Des paysans au rebond
A l’époque, le mouvement d’opposition « Saujudis » prend forme et conteste la prédominance russe. Le basket lituanien compte alors dans ses rangs l’un des plus grands joueurs de l’histoire mondiale : Arvydas Sabonis. Quelques années plus tard, ce dernier profite de la Pérestroika pour enfin s’exiler en NBA. Une fierté nationale supplémentaire, une fois encore grâce au basket.

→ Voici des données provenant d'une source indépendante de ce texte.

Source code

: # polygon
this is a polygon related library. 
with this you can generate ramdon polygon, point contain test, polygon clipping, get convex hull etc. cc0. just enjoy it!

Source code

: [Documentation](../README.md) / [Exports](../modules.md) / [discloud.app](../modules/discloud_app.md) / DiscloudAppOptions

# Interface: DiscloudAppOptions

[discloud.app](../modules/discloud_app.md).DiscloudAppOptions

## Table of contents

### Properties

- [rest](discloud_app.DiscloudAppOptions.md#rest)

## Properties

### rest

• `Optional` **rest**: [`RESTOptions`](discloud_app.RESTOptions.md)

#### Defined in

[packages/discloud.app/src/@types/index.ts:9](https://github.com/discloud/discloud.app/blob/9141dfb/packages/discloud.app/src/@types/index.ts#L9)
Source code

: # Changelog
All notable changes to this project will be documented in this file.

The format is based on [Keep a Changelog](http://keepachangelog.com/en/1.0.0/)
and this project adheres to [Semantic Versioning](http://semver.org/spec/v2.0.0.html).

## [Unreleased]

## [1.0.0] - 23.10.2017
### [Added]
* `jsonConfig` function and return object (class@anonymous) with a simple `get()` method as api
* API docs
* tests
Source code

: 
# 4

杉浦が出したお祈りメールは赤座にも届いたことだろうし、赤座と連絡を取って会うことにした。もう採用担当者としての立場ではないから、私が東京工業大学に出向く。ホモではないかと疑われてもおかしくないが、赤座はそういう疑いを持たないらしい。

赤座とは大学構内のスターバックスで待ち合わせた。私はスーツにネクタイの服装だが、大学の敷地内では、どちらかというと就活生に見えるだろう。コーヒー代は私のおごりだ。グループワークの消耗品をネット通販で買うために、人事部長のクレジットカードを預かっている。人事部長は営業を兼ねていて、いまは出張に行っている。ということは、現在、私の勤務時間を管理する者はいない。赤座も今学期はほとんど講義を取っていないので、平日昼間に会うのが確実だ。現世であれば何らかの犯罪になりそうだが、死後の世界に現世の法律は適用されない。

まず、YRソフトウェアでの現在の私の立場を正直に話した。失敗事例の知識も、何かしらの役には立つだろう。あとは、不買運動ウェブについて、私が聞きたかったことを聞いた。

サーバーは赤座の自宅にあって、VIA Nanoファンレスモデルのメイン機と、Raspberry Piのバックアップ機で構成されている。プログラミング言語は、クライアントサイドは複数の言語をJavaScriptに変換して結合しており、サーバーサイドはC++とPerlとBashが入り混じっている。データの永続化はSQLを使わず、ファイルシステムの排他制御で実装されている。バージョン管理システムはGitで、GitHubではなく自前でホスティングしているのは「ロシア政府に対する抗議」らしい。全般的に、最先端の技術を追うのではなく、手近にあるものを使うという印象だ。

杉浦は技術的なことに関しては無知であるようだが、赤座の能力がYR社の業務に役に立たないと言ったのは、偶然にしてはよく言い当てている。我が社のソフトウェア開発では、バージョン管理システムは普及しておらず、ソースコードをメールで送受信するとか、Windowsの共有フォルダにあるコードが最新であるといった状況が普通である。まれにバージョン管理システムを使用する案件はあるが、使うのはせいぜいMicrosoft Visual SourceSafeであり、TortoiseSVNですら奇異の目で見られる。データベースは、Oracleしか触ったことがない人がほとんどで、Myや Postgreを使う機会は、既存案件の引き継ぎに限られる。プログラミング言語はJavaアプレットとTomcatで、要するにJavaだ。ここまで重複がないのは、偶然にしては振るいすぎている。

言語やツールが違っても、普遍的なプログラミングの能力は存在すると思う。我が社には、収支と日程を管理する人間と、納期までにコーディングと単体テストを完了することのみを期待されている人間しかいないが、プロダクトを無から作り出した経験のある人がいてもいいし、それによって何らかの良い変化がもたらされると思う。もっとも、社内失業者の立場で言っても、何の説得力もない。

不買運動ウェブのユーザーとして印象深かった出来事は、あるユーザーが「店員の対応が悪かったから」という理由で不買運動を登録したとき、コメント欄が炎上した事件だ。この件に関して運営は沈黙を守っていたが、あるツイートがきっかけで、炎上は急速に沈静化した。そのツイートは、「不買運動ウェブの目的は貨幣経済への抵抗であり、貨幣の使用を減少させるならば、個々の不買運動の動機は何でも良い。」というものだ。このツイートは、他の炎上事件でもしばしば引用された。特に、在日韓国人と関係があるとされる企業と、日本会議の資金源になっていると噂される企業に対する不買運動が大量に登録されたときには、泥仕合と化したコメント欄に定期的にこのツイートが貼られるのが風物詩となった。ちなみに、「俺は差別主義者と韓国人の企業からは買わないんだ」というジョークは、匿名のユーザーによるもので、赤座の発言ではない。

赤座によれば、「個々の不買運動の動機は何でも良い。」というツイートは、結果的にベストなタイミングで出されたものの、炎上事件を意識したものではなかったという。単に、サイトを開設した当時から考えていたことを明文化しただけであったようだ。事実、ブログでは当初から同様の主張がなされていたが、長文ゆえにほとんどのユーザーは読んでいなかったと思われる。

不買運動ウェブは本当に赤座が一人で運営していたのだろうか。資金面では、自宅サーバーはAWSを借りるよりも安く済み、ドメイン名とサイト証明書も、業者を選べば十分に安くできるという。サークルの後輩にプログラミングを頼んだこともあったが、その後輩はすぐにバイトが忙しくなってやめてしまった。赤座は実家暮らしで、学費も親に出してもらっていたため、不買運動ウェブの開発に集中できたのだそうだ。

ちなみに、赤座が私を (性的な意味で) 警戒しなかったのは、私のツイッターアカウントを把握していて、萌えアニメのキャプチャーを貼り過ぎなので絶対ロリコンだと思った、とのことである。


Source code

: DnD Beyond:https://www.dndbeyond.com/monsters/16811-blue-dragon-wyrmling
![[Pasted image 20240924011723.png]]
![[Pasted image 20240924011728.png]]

L’acte fondateur de cette histoire d’amour entre la Lituanie et la balle orange remonte à 1937, lorsque le pays remporte à Riga le Championnat d’Europe. Trois ans plus tard, Staline et son armée envahissent le territoire, reléguant du même coup dans les sélections les Lituaniens, « considérés comme des paysans », raconte Jacques Monclar, consultant RMC Sport. Aujourd’hui, le basket se vit dans tout le pays. Une fenêtre abimée peut être recyclée en panneau. Un espace abandonné dans une contrée déserte peut ressusciter sous forme de terrain. Drapeaux aux fenêtres, cet Euro est donc une fierté nationale dans un pays économiquement à l’agonie. « Nous avons repoussé le passage à l’Euro, mais nous allons pousser pour gagner l’Euro », s’extasie ce chauffeur de taxi. Les officiels de la FIBA Europe sont prévenus. Ils ont jusqu’au 18 septembre pour trouver des boules quiès.